Of course just because I’m reading this and finding it ridiculously entertaining….and recommending it to girlfriends….doesn‘t mean that I hate men. Of course I don’t. As I have demonstrated again and again….and again. I don’t hate men. It’s just a good book okay.
And as fate has it, I had a date a couple of days ago. It was with this guy…who quite frankly I’m not really into. But he’s really keen on me. And since I am a woman, and a drama queen and I do adore the attention- I told him yes. I’ll go out with him. I wasn’t even nervous. I know this sounds mean, but to me it seems more like a………….trial date until when I actually have a proper date with this cutie who I totally have the hots for.

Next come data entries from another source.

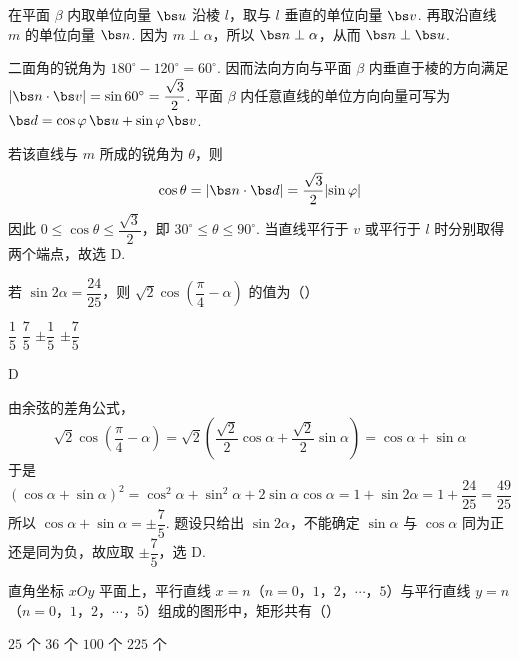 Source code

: \begin{solution}
在平面 \(\beta\) 内取单位向量 \(\bs u\) 沿棱 \(l\)，取与 \(l\) 垂直的单位向量 \(\bs v\). 再取沿直线 \(m\) 的单位向量 \(\bs n\). 因为 \(m\perp\alpha\)，所以 \(\bs n\perp\alpha\)，从而 \(\bs n\perp\bs u\).

二面角的锐角为 \(180^{\circ}-120^{\circ}=60^{\circ}\). 因而法向方向与平面 \(\beta\) 内垂直于棱的方向满足
\(\lvert\bs n\cdot\bs v\rvert=\sin60^{\circ}=\dfrac{\sqrt{3}}2\). 平面 \(\beta\) 内任意直线的单位方向向量可写为
\(\bs d=\cos\varphi\,\bs u+\sin\varphi\,\bs v\).

若该直线与 \(m\) 所成的锐角为 \(\theta\)，则
\[
\cos\theta=\lvert\bs n\cdot\bs d\rvert
=\frac{\sqrt{3}}2\lvert\sin\varphi\rvert
\]
因此 \(0\leqslant\cos\theta\leqslant\dfrac{\sqrt{3}}2\)，即 \(30^{\circ}\leqslant\theta\leqslant90^{\circ}\). 当直线平行于 \(v\) 或平行于 \(l\) 时分别取得两个端点，故选 D.
\end{solution}

\begin{problem}
若 \(\sin2\alpha=\dfrac{24}{25}\)，则 \(\sqrt{2}\cos\left(\dfrac{\pi}{4}-\alpha\right)\) 的值为（\quad）

\choices
    {\(\dfrac{1}{5}\)}
    {\(\dfrac{7}{5}\)}
    {\(\pm\dfrac{1}{5}\)}
    {\(\pm\dfrac{7}{5}\)}
\end{problem}

\begin{answer}
D
\end{answer}

\begin{solution}
由余弦的差角公式，
\[
\sqrt{2}\cos\left(\frac\pi4-\alpha\right)
=\sqrt{2}\left(\frac{\sqrt{2}}2\cos\alpha+\frac{\sqrt{2}}2\sin\alpha\right)
=\cos\alpha+\sin\alpha
\]
于是
\[
(\cos\alpha+\sin\alpha)^2
=\cos^2\alpha+\sin^2\alpha+2\sin\alpha\cos\alpha
=1+\sin2\alpha=1+\frac{24}{25}=\frac{49}{25}
\]
所以 \(\cos\alpha+\sin\alpha=\pm\dfrac75\). 题设只给出 \(\sin2\alpha\)，不能确定 \(\sin\alpha\) 与 \(\cos\alpha\) 同为正还是同为负，故应取 \(\pm\dfrac75\)，选 D.
\end{solution}

\begin{problem}
直角坐标 \(xOy\) 平面上，平行直线 \(x=n\)（\(n=0\)，\(1\)，\(2\)，\(\cdots\)，\(5\)）与平行直线 \(y=n\)（\(n=0\)，\(1\)，\(2\)，\(\cdots\)，\(5\)）组成的图形中，矩形共有（\quad）

\choices
    {\(25\) 个}
    {\(36\) 个}
    {\(100\) 个}
    {\(225\) 个}
\end{problem}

You guys would remember him seeing that this post, was indeed bout him. But yeah. Moving on.
So we went out for a movie then of course well…dinner afterwards. The conversation was going well. I was charming. He was nervous. Ball’s totally in my court. At the back of my mind though I feel bad for him cause well. I’m just not into him. I’m holding out for that other guy. But hey a date never hurts anyone right?
Right.
Until the topic turned into books. And he excitedly went on and on about this book that he is currently reading and I was like “OMG! Me too! I’m reading a good book too.” It did not occurred to me that books with the title “Are Men Necessary?” is really not a good choice of conversation topic on a first date.
Ever been a train wreck? I have. Cause I’m the dumbass who admits to reading “Are Men Necessary?” on the first date with a man. If I am on a lesbian date- this would totally score me points. With a man, not so much.
It wasn’t until the words were out of my mouth did I realize what I’ve just done. He was like “Uhhh….why are you reading that? Do you hate men?” Shit man, talk about such a puny fragile ego. The rest of the date was bad. It was just so bad. He wanted to know all about the book, I have to promised him 3 times that “No, I am not a lesbian and no I don’t hate you just cause you have a penis.” And no matter what we talked about after that, it kept on going back to the book and why I am reading it. He wouldn’t believe when I say it was just for kicks. The fuck.
Seriously. Seriously. Chill the fuck out. Omg, it’s just a book. Are men’s egos so fragile that they are threatened by such a little thing like this? It’s not like I told him “No I will not have sex with you cause you do not come up to the standard of a real man in my mind. And that’s Clive Owen and you look nothing like that.” He would probably kill himself if I did say that. It was safe to say that the date was a disaster. Bruised ego on the first date was never pretty.
And no, he never called back.
Men such as him, with such puny egos, are indeed not necessary.